--- Exercise inputs Enclosed Below ---

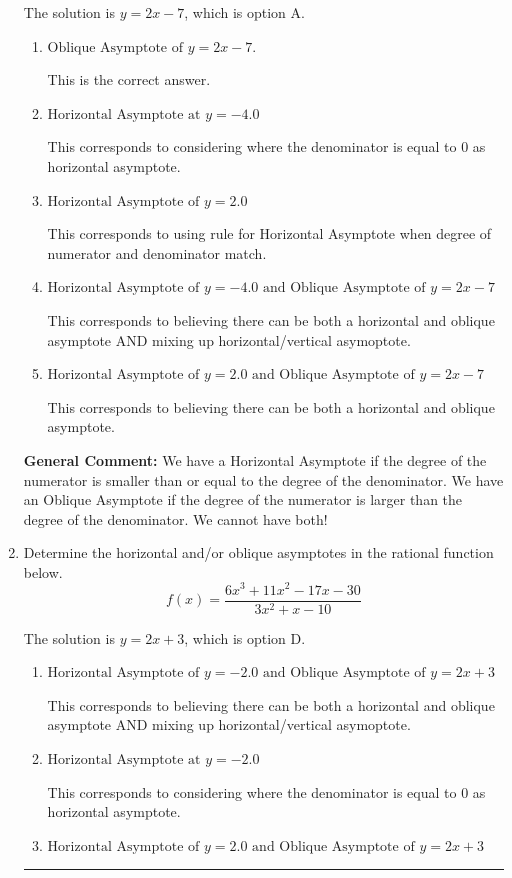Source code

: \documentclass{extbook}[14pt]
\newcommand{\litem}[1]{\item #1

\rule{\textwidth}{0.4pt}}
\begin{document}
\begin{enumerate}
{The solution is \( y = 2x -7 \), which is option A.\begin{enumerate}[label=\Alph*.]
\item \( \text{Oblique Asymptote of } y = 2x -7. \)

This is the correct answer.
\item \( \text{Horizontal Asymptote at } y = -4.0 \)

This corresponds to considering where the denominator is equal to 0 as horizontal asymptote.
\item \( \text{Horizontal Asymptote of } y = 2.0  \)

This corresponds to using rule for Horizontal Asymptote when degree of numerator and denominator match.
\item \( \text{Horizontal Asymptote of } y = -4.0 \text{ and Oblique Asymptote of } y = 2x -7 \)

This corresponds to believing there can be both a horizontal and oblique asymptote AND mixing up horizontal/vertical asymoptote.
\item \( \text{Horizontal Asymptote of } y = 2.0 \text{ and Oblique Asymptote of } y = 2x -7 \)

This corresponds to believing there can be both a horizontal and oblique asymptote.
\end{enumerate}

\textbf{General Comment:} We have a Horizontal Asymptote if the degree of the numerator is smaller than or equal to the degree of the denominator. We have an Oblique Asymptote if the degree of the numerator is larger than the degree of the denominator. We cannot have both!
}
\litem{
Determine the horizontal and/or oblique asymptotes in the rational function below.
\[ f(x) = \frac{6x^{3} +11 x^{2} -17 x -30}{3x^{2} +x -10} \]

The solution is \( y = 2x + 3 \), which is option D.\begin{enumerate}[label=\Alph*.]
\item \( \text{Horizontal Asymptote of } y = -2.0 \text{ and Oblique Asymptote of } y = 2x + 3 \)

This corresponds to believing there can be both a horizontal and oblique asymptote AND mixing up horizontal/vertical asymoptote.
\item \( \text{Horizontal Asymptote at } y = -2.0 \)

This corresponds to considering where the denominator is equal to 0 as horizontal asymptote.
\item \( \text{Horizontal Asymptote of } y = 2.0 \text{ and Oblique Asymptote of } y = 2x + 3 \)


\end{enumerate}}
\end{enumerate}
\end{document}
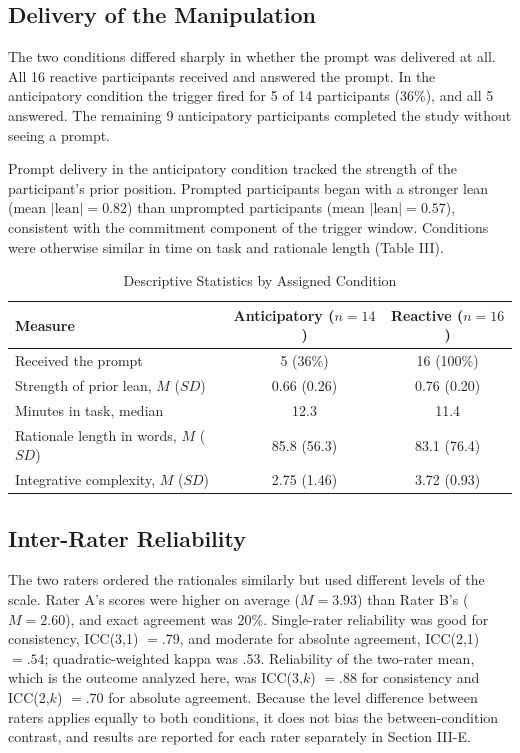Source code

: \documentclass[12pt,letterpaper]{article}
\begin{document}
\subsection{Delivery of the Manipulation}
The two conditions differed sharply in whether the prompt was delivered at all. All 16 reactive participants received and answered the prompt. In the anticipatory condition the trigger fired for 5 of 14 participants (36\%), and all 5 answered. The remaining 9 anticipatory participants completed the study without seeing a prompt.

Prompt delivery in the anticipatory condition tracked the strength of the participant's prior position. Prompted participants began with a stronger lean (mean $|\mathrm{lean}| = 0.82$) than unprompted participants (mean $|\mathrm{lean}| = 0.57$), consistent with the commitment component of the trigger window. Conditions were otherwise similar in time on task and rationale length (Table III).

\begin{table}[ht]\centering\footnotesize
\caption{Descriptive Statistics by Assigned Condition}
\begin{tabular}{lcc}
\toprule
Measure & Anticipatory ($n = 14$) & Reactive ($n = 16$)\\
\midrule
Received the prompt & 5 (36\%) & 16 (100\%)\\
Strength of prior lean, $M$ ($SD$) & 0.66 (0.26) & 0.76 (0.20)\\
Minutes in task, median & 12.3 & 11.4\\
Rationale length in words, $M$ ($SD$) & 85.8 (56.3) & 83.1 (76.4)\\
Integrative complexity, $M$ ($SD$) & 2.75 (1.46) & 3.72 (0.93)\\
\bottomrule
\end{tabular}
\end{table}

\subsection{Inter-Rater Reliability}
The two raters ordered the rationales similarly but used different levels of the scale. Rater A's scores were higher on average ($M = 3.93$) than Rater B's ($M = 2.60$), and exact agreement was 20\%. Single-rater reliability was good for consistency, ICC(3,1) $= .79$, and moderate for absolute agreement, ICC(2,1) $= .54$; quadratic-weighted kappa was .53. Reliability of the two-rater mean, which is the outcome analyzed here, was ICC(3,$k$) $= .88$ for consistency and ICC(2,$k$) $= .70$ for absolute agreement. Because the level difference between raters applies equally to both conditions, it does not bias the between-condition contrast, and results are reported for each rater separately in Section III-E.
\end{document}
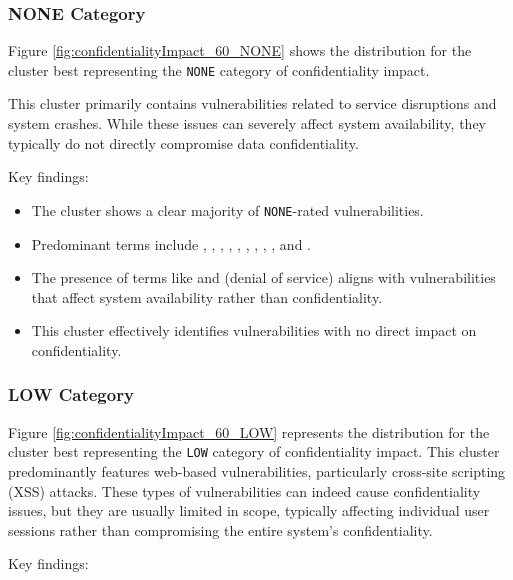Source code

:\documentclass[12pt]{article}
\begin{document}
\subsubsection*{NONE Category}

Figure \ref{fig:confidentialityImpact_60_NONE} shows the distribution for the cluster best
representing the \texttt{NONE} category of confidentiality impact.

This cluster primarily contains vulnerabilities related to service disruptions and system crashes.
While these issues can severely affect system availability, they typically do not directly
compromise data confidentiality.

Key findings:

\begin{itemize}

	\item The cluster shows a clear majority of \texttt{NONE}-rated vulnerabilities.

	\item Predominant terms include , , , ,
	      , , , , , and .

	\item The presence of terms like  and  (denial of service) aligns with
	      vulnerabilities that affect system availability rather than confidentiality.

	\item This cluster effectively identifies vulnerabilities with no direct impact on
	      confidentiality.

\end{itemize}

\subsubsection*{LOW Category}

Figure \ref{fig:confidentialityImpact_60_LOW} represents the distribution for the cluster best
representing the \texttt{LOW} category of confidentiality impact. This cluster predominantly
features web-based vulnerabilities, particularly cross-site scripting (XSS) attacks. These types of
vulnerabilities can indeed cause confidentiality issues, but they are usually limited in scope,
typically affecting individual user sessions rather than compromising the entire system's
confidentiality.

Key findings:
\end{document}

--- End of Enclosed Exercise inputs ---

▶ **Required work**
The answer must consist of every line from the records above that holds "numerator".

▶ **Exercise response**
This corresponds to using rule for Horizontal Asymptote when degree of numerator and denominator match.
\textbf{General Comment:} We have a Horizontal Asymptote if the degree of the numerator is smaller than or equal to the degree of the denominator. We have an Oblique Asymptote if the degree of the numerator is larger than the degree of the denominator. We cannot have both!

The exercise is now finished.